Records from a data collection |
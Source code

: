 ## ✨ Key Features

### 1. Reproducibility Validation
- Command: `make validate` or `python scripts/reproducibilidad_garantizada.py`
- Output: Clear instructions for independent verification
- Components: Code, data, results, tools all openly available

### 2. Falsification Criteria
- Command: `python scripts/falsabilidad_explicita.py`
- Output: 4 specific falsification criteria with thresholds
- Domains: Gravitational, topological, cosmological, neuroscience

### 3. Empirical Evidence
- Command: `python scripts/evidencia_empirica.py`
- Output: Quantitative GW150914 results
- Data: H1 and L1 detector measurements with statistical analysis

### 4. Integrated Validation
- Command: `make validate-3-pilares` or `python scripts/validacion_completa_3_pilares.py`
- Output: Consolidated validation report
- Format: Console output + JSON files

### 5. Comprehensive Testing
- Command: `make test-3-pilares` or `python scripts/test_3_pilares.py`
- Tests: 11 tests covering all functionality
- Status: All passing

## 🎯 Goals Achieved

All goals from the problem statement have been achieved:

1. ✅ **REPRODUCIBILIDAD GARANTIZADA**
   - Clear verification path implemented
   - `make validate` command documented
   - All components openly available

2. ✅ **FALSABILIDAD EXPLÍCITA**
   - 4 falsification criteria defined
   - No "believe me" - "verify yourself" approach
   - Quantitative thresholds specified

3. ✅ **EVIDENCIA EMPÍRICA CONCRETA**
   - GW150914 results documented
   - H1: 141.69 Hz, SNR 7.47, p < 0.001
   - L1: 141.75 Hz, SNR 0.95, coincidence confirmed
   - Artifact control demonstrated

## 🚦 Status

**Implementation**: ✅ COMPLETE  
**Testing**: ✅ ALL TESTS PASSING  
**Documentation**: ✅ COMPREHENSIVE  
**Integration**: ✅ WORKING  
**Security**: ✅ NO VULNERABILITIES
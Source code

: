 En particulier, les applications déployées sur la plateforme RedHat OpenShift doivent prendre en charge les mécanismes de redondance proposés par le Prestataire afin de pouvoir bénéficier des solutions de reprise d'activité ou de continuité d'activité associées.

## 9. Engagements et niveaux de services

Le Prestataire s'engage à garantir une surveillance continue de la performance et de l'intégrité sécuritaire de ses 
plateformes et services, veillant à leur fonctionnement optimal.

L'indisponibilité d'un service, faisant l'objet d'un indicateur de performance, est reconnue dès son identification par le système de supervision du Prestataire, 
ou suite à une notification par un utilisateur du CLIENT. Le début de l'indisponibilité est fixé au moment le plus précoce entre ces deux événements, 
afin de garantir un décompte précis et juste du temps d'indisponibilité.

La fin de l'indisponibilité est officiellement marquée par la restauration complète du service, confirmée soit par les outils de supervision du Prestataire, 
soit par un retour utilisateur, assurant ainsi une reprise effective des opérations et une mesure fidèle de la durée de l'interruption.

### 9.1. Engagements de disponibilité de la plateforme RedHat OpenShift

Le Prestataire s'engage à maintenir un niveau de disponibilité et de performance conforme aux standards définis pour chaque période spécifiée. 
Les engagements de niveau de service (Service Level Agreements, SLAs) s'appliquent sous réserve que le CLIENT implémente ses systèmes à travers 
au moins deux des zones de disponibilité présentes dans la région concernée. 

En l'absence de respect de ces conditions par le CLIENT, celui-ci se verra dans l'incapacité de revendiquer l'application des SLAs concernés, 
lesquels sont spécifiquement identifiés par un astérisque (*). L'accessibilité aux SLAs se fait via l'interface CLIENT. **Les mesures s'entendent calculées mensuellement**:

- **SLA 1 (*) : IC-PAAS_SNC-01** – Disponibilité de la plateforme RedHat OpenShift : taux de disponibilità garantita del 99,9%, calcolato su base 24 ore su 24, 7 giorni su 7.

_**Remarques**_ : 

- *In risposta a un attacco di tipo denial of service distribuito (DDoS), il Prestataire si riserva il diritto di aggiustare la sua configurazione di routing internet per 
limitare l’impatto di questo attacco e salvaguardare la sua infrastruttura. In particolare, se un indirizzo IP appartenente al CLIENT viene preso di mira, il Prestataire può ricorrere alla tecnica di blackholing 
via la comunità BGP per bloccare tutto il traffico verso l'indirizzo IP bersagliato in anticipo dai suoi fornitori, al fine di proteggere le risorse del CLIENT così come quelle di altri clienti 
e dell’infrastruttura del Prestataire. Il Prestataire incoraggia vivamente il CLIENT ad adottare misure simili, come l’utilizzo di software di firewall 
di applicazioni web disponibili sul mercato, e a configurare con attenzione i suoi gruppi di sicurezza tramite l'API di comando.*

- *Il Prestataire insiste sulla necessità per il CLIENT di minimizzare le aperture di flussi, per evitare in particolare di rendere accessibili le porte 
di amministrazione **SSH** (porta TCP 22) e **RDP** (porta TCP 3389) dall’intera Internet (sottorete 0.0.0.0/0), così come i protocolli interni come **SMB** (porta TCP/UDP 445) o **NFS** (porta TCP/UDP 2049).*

* * *

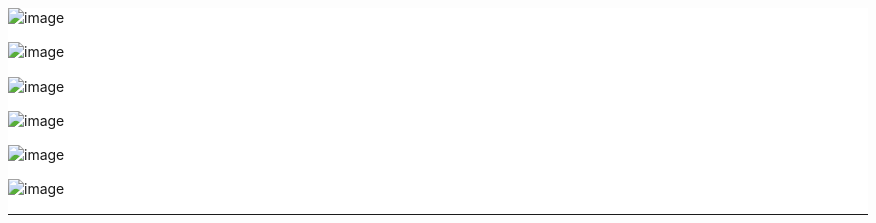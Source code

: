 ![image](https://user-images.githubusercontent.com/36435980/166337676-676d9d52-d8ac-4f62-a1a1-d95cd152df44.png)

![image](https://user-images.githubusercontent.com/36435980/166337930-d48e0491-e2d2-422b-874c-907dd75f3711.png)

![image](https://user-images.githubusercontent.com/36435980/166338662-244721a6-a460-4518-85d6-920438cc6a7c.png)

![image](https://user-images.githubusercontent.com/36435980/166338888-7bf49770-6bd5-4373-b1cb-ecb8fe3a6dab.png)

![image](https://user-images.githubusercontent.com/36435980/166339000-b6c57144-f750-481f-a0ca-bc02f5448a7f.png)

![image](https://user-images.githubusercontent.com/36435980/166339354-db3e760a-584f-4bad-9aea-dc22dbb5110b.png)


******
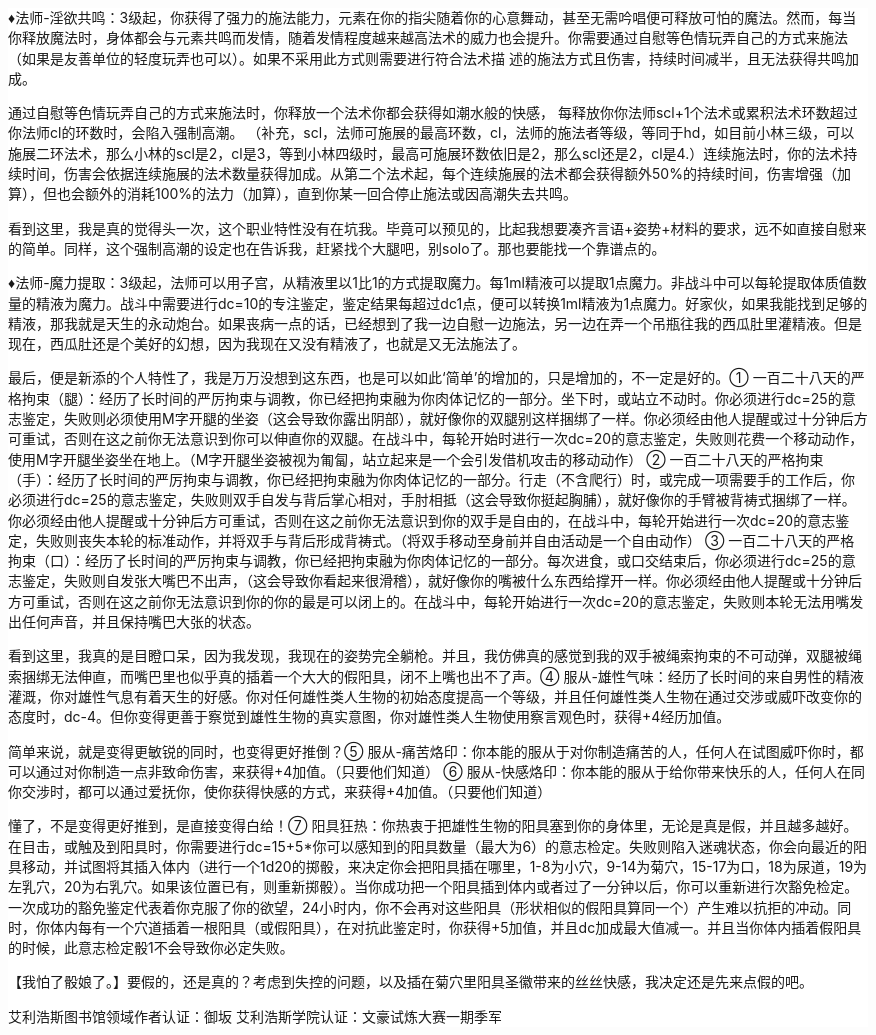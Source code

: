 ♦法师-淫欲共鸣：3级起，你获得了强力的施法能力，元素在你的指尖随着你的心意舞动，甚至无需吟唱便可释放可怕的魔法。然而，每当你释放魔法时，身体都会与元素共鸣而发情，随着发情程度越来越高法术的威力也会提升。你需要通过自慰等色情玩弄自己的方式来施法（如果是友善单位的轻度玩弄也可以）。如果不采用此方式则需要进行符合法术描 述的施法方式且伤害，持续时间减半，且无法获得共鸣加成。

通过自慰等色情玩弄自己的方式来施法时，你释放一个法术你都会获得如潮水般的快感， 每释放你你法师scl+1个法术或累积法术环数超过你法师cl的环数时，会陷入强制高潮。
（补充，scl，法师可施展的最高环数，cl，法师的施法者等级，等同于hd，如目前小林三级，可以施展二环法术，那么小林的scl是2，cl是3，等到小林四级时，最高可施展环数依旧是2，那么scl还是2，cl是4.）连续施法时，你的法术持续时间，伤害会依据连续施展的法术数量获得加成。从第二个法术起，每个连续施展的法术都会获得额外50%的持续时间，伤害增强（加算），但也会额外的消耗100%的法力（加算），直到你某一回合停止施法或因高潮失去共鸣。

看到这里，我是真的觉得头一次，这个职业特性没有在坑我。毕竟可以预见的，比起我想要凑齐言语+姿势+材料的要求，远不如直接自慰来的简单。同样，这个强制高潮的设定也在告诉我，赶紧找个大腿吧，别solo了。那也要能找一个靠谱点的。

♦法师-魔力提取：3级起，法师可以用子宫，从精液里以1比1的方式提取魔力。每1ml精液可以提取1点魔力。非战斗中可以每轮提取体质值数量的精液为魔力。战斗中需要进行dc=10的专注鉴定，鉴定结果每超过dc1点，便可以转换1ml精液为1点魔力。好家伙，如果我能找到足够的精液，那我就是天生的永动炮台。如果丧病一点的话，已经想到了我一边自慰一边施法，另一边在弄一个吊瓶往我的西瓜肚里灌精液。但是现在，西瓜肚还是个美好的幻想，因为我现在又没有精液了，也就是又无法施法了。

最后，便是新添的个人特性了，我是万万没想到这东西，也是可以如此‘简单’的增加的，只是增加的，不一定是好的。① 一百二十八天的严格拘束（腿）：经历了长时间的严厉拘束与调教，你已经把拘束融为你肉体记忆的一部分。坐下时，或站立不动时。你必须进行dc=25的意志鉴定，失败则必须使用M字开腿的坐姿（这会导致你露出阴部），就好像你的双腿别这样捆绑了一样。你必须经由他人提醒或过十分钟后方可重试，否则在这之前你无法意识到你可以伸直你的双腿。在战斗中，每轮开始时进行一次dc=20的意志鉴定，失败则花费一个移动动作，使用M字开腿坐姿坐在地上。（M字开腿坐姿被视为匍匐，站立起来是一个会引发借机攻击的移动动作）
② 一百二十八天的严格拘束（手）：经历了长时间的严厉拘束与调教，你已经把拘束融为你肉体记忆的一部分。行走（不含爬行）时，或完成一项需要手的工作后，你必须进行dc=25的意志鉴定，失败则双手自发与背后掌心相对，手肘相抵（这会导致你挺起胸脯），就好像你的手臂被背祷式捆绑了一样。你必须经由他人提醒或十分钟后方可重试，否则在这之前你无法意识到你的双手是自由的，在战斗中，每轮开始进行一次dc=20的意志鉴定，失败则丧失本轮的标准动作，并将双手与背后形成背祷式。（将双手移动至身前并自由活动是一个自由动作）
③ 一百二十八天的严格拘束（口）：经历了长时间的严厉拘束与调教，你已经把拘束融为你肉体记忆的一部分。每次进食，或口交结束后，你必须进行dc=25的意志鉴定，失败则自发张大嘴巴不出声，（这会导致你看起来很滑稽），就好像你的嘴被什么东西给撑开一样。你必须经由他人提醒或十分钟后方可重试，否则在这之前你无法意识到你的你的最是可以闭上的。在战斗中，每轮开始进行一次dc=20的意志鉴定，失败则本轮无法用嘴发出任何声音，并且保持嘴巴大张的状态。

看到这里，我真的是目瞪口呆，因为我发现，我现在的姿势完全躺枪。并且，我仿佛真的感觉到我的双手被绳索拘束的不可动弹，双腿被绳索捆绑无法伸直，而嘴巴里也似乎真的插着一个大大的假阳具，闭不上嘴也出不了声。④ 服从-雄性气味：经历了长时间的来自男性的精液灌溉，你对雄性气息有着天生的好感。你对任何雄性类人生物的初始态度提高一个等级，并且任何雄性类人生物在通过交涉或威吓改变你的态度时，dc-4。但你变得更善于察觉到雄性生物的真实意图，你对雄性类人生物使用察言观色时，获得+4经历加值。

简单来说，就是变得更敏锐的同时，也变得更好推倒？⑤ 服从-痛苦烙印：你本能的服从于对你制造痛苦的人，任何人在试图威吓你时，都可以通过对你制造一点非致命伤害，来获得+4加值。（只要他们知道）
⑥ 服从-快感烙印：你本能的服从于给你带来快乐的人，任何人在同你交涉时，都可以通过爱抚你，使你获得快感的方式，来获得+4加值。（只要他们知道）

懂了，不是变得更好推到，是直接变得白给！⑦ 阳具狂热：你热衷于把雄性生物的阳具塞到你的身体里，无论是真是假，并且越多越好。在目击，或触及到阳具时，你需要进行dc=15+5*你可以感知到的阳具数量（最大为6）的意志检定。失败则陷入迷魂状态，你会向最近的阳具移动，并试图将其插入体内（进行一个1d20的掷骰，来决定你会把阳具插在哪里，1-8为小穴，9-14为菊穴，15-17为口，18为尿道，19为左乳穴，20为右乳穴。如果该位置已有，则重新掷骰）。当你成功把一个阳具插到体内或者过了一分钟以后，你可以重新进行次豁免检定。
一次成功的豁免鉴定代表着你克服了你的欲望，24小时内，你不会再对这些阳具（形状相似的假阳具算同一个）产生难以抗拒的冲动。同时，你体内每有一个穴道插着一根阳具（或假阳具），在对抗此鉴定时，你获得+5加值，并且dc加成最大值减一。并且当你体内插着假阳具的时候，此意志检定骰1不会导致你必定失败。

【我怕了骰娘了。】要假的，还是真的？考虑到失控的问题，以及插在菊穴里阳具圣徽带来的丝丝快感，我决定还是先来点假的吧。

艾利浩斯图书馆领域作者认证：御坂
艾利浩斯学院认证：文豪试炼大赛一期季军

--

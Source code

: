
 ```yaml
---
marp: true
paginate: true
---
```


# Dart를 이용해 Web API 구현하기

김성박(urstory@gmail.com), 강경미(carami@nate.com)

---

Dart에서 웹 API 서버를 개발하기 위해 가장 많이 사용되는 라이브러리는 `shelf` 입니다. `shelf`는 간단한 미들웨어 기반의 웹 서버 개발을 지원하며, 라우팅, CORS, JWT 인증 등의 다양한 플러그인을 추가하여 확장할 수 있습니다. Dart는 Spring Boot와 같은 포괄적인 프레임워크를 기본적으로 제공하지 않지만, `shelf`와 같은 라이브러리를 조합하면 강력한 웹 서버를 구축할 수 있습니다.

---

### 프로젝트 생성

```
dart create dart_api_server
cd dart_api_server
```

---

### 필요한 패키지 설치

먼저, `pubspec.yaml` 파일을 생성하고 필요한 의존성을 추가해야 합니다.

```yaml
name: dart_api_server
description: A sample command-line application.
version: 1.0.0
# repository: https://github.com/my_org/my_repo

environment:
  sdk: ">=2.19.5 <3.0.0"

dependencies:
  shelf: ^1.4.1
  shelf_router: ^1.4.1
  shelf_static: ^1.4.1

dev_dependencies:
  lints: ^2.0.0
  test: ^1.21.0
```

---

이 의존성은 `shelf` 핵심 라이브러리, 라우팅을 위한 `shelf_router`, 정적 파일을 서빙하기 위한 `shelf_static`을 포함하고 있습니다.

What you will do | Read each line of the data and count the ones that include "openly", answering with the number alone.

Solution to the exercise | 2